Sunday, April 08, 2012

My Own Personal Tomb and the Transcendence

Every once in a while, certain realities will fan the flames of my depression and leave me with a pervasive and unshakable sense of dread, malaise, and elevated angst. This week, I was forced to stare deep down into the abyss of my social and economic statuses, and I couldn't shake this foreboding sense of piercing death.

Wrought on by mitigating circumstances, by unthinking words, by a merciless, cruel, and selfish world and its systems of economic shititude, and by my own carelessness and purposeful ignorance, I sweat blood. I lunged after my would-be captors and lobbed off ears. I spit upon and whip and flog my own salvation. I thrice deny those I most love.

Out of fear and anger, I put myself through a false and illegal trial and found myself guilty of the most blasphemous crimes. I hung, bleeding and asphyxiating, with millions of victims of empire and necessity.

And I jeered and cried at the spectacle of it all.

I was going through the pain and anger and frustration of the passion - for a short period of time. On Sunday morning, I arose, renewed, refreshed, rejuvenated. Resurrected.

And I realize that what I went through as a tourist, others - billions of others - reside in some way most of the year.

But there's something special about the Spring, about the fresh hope of life that Easter represents and epitomizes for Christians. This isn't just about me.

The earliest Christians lived the post-resurrection period in gleeful community - rejecting war and violence, throwing aside their swords for plows. They saw fit to share food, resources, sufferings in order to alleviate the private, public, communal crucifixions their neighbors were facing every day.

Angel of the Resurrection

I think of my friend who tells me that Easter is a difficult day for her. It reminds her of loss. And how she just wants to be with her friends-turned-family. And I pray that I may be resurrection for her.

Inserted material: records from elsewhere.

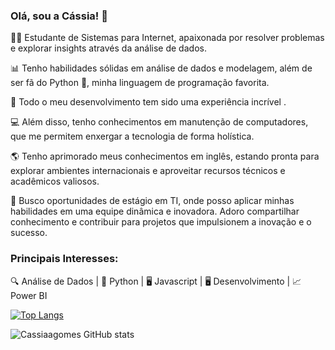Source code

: ### Olá, sou a Cássia! 👋

👩‍💻 Estudante de Sistemas para Internet, apaixonada por resolver problemas e explorar insights através da análise de dados.

📊 Tenho habilidades sólidas em análise de dados e modelagem, além de ser fã do Python 🐍, minha linguagem de programação favorita.

🌟 Todo o meu desenvolvimento tem sido uma experiência incrível .

💻 Além disso, tenho conhecimentos em manutenção de computadores, que me permitem enxergar a tecnologia de forma holística.

🌎 Tenho aprimorado meus conhecimentos em inglês, estando pronta para explorar ambientes internacionais e aproveitar recursos técnicos e acadêmicos valiosos.

🚀 Busco oportunidades de estágio em TI, onde posso aplicar minhas habilidades em uma equipe dinâmica e inovadora. Adoro compartilhar conhecimento e contribuir para projetos que impulsionem a inovação e o sucesso.


### Principais Interesses:
🔍 Análise de Dados | 🐍 Python | 🖥️ Javascript  | 🖥️ Desenvolvimento | 📈 Power BI

[![Top Langs](https://github-readme-stats.vercel.app/api/top-langs/?username=cassiaagomes&layout=pie)](https://github.com/anuraghazra/github-readme-stats)

![Cassiaagomes GitHub stats](https://github-readme-stats.vercel.app/api?username=cassiaagomes&show_icons=true&theme=radical)
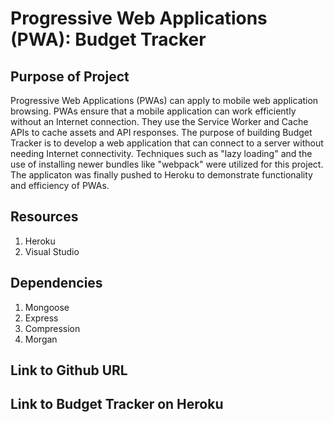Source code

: # Progressive Web Applications (PWA): Budget Tracker

## Purpose of Project

Progressive Web Applications (PWAs) can apply to mobile web application browsing. PWAs ensure that a mobile application can work efficiently without an Internet connection. They use the Service Worker and Cache APIs to cache assets and API responses. The purpose of building Budget Tracker is to develop a web application that can connect to a server without needing Internet connectivity. Techniques such as "lazy loading" and the use of installing newer bundles like "webpack" were utilized for this project. The applicaton was finally pushed to Heroku to demonstrate functionality and efficiency of PWAs.

## Resources

1. Heroku
2. Visual Studio

## Dependencies

1. Mongoose
2. Express
3. Compression
4. Morgan

## Link to Github URL

## Link to Budget Tracker on Heroku
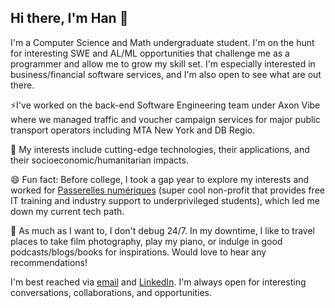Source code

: ## Hi there, I'm Han 👋

<!--
**hannguyen0712/hannguyen0712** is a ✨ _special_ ✨ repository because its `README.md` (this file) appears on your GitHub profile.

Here are some ideas to get you started:

- 🔭 I’m currently working on ...
- 🌱 I’m currently learning ...
- 👯 I’m looking to collaborate on ...
- 🤔 I’m looking for help with ...
- 💬 Ask me about ...
- 📫 How to reach me: ...
- 😄 Pronouns: ...
- ⚡ Fun fact: ...
-->

I'm a Computer Science and Math undergraduate student. I'm on the hunt for interesting SWE and AL/ML opportunities that challenge me as a programmer and allow me to grow my skill set. I'm especially interested in business/financial software services, and I'm also open to see what are out there.

⚡I've worked on the back-end Software Engineering team under Axon Vibe where we managed traffic and voucher campaign services for major public transport operators including MTA New York and DB Regio.

🔭 My interests include cutting-edge technologies, their applications, and their socioeconomic/humanitarian impacts.

😄 Fun fact: Before college, I took a gap year to explore my interests and worked for [Passerelles numériques](https://www.passerellesnumeriques.org/) (super cool non-profit that provides free IT training and industry support to underprivileged students), which led me down my current tech path.

🌱 As much as I want to, I don't debug 24/7. In my downtime, I like to travel places to take film photography, play my piano, or indulge in good podcasts/blogs/books for inspirations. Would love to hear any recommendations! 


I'm best reached via [email](mailto:hannguyen0712@gmail.com) and [LinkedIn](https://www.linkedin.com/in/hannguyen0712/). I'm always open for interesting conversations, collaborations, and opportunities.
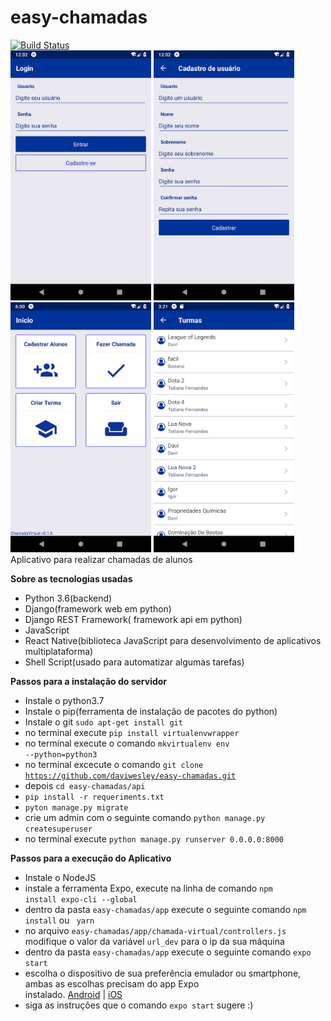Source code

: # easy-chamadas
[![Build Status](https://travis-ci.org/daviwesley/easy-chamadas.svg?branch=master)](https://travis-ci.org/daviwesley/easy-chamadas)
</br>
<img src='assets/imgs/login.png' height=400/> <img src='assets/imgs/signup.png' height=400/><br><img src='assets/imgs/mainscreen.png' height=400/> <img src='assets/imgs/class_list.png' height=400/>
<br>
Aplicativo para realizar chamadas de alunos

**Sobre as tecnologias usadas**

- Python 3.6(backend)
- Django(framework web em python)
- Django REST Framework( framework api em python)
- JavaScript
- React Native(biblioteca JavaScript para desenvolvimento de aplicativos multiplataforma)
- Shell Script(usado para automatizar algumas tarefas)

**Passos para a instalação do servidor**

* Instale o python3.7
* Instale o pip(ferramenta de instalação de pacotes do python)
* Instale o git <code>sudo apt-get install git</code>
* no terminal execute <code>pip install virtualenvwrapper</code>
* no terminal execute o comando <code>mkvirtualenv env --python=python3</code>
* no terminal excecute o comando <code>git clone https://github.com/daviwesley/easy-chamadas.git</code>
* depois <code>cd easy-chamadas/api</code>
* <code>pip install -r requeriments.txt</code>
* <code>pyton manage.py migrate</code>
* crie um admin com o seguinte comando <code>python manage.py createsuperuser</code>
* no terminal execute `python manage.py runserver 0.0.0.0:8000`

**Passos para a execução do Aplicativo**

* Instale o NodeJS
* instale a ferramenta Expo, execute na linha de comando <code>npm install expo-cli --global</code>
* dentro da pasta `easy-chamadas/app` execute o seguinte comando <code>npm install</code> ou <code> yarn</code>
* no arquivo `easy-chamadas/app/chamada-virtual/controllers.js` modifique o valor da  variável `url_dev` para o ip da sua máquina
* dentro da pasta `easy-chamadas/app` execute o seguinte comando <code>expo start</code>
* escolha o dispositivo de sua preferência emulador ou smartphone, ambas as escolhas precisam do app Expo<br>
instalado. <a href="https://play.google.com/store/apps/details?id=host.exp.exponent&hl=pt_BR">Android</a> | <a href="https://itunes.apple.com/us/app/expo-client/id982107779?mt=8">iOS</a>
* siga as instruções que o comando `expo start` sugere :)
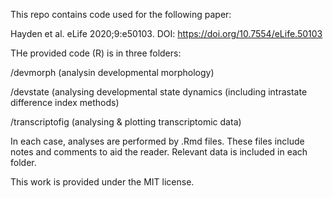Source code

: This repo contains code used for the following paper: 

Hayden et al. eLife 2020;9:e50103. DOI: https://doi.org/10.7554/eLife.50103

THe provided code (R) is in three folders:

/devmorph (analysin developmental morphology)

/devstate (analysing developmental state dynamics (including intrastate difference index methods)

/transcriptofig (analysing & plotting transcriptomic data)

In each case, analyses are performed by .Rmd files. These files include notes and comments to aid the reader. 
Relevant data is included in each folder. 

This work is provided under the MIT license. 

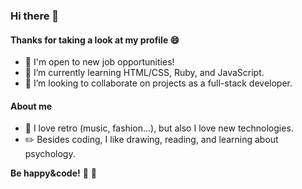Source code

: ### Hi there 👋
#### Thanks for taking a look at my profile  :smile:
<!--
**Milypm/Milypm** is a ✨ _special_ ✨ repository because its `README.md` (this file) appears on your GitHub profile.-->
- :loudspeaker: I'm open to new job opportunities!
- 🌱 I’m currently learning HTML/CSS, Ruby, and JavaScript.
- 👯 I’m looking to collaborate on projects as a full-stack developer.

#### About me
 - :floppy_disk: I love retro (music, fashion...), but also I love new technologies.
 - :pencil2: Besides coding, I like drawing, reading, and learning about psychology.


**Be happy&code!** :sunflower: :heartbeat:
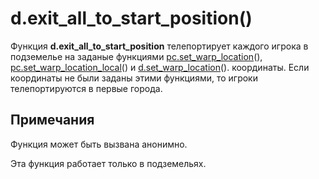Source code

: # d.exit_all_to_start_position()
Функция **d.exit_all_to_start_position** телепортирует каждого игрока в подземелье на заданые функциями [pc.set_warp_location](../pc/pc.set_warp_location.md)(), [pc.set_warp_location_local](../pc/pc.set_warp_location_local.md)() и [d.set_warp_location](../d/d.set_warp_location.md)(). координаты. Если координаты не были заданы этими функциями, то игроки телепортируются в первые города.

## Примечания
Функция может быть вызвана анонимно.

Эта функция работает только в подземельях.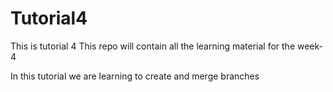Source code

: # Tutorial4

This is tutorial 4
This repo will contain all the learning material for the week-4


In this tutorial we are learning to create and merge branches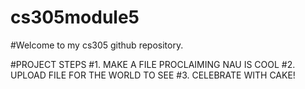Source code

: # cs305module5
#Welcome to my cs305 github repository.


#PROJECT STEPS
#1. MAKE A FILE PROCLAIMING NAU IS COOL
#2. UPLOAD FILE FOR THE WORLD TO SEE
#3. CELEBRATE WITH CAKE!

I think of my clients, who struggle with a cruel economic and elitist academic world when they seek a better life for themselves and their families. And I pray that I may be a sign of resurrection for them.

I think of the two neighborhoods I border now - the segregated impoverished un- and under-employed working class black neighborhood and the affluent mixed-race historic suburb across the street. And I pray that I may discover how I can exemplify the resurrection while here.